The Order Already Imposed

Filed under: Uncategorized — unrealnature @ 5:33 am

… photographs place us in someone else’s point of view.

This is from the essay ‘The FSA File: From Image to Story’ in Lincoln’s Smile and Other Enigmas by AlanTrachtenberg (2007):

The file is tangible: actual file cabinets, microfilm readers, card catalogs. It is public property, open to all in the Prints and Photographs Division of the Library of Congress. We are free to visit it, open its drawers, browse among its images and captions; free to request any picture that catches our fancy or fills a need. Preserved here is an unexampled record of social observations, of visual detail awaiting absorption and interpretation.

… Are all photographs vagrant images in search of a context, of readers prepared to write meanings across their face?

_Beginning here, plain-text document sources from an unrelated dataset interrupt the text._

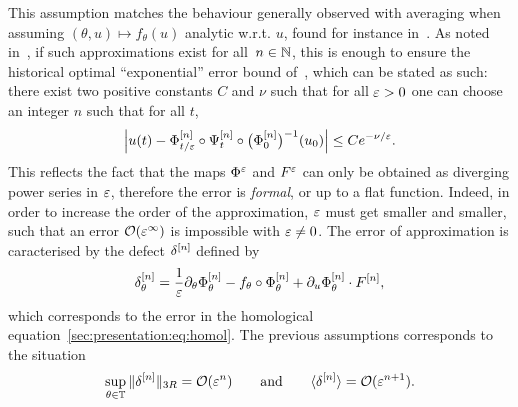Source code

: This assumption matches the behaviour generally observed with averaging
when assuming $(\theta,u) \mapsto f_\theta(u)$ analytic w.r.t. $u$,
found for instance in~\cite{castella.2015.stroboscopic}. As noted
in~\cite{chartier.2015.higher}, if such approximations exist for all~$n
\in \mathbb{N}$, this is enough to ensure the historical optimal
``exponential'' error bound of~\cite{neishtadt.1984.separation}, which
can be stated as such: there exist two positive constants $C$ and $\nu$
such that for all $\varepsilon > 0$ one can choose an integer $n$ such that for
all $t$,
\begin{equation*}
  \left| u(t) - \Phi^{[n]} _{t/\varepsilon} \circ \Psi^{[n]}_t 
  \circ \big( \Phi^{[n]} _0 \big)^{-1} (u_0) \right| 
  \leq C e^{-\nu/\varepsilon} .
\end{equation*}
This reflects the fact that the maps $\Phi^\varepsilon$ and $F^\varepsilon$ can only
be obtained as diverging power series in $\varepsilon$, therefore the error is
\textit{formal}, or up to a flat function. Indeed, in order to increase
the order of the approximation, $\varepsilon$ must get smaller and smaller,
such that an error $\mathcal{O}( \varepsilon^\infty )$ is impossible with $\varepsilon \neq
0$. The error of approximation is caracterised by the defect $\delta^{[n]}$ defined by
\begin{equation*} 
  \delta^{[n]} _{\theta} 
  = \frac{1}{\varepsilon} \partial_\theta \Phi^{[n]} _\theta
    - f_\theta \circ \Phi^{[n]} _\theta 
    + \partial_u \Phi^{[n]} _\theta \cdot F^{[n]} , 
\end{equation*}
which corresponds to the error in the homological
equation~\eqref{sec:presentation:eq:homol}. The previous assumptions
corresponds to the situation
\begin{equation} \label{sec:approx:hyp:delta}
  \sup_{\theta \in \mathbb{T}} \| \delta^{[n]} \| _{3R} = \mathcal{O}( \varepsilon^n )
  \qquad\text{and}\qquad
  \langle \delta^{[n]} \rangle = \mathcal{O}( \varepsilon^{n+1} ) .
\end{equation}
%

Vanderbilt conceived the file as a facilitator, a structure of convenience. His metaphors stress the instrumental relation of means to end: the file was the dictionary to “a forceful, colorful book,” “a stock room of parts” to “the assembled useful machine,” a menu to the “well-balanced meal.” The pictorial richness of the collection lies in “the astounding juxtapositions, the sensitive and subtle details, the significant backgrounds” — connotative features the file makes no effort to reduce to number and class.

[line break added] The file is blind, in short, to pictures; it recognizes only subjects, facts, data, assuming (or pretending, in Vanderbilt’s metaphors) that a detail in a photograph is indeed a transparent copy of a thing in the world, a veritable fact to be filed away, rather than an image within a larger image that may qualify, modify, contradict, or cancel its presumed status as “fact.”

[line break added] The archival file limits itself to this pretense to ease the extraction of exactly those troublesome and complicating connotative values, thus allowing for “infinite variation in combination of photographs and in approach by users.” Rather than predetermine combinations that constitute a finished whole, the file traffics in component parts.

To Vanderbilt, his design was a rationalized facility for storage and retrieval, a machine apparently intending no meanings of its own, no interpretations or ideology.

… Once retrieved and delivered, the image might serve any purpose. Delivery liberates the image from its categorical confinement. Mere datum in the file, [once back] in the world it becomes a picture to be read.

… The collection could have been organized into an unlimited variety of different subjects and subdividings. Vanderbilt admits as much. “There is no such thing as an ideal general sequence of subject matter.” He intended an open-ended, ever-changing structure.

… The most telling lesson to be learned in the process of recombining and reordering images is that rather than providing objective facts of time and place, photographs place us in someone else’s point of view.

… This fluid openness within the boundaries of its master story makes the file less a solution than an opportunity. Vanderbilt encourages us to repeat his own act of myth making, of finding or inventing lines of force and resistance, patterns of order among discrete images. The opportunity has its treacherous passages, and we need an abundance of skepticism about the order already imposed.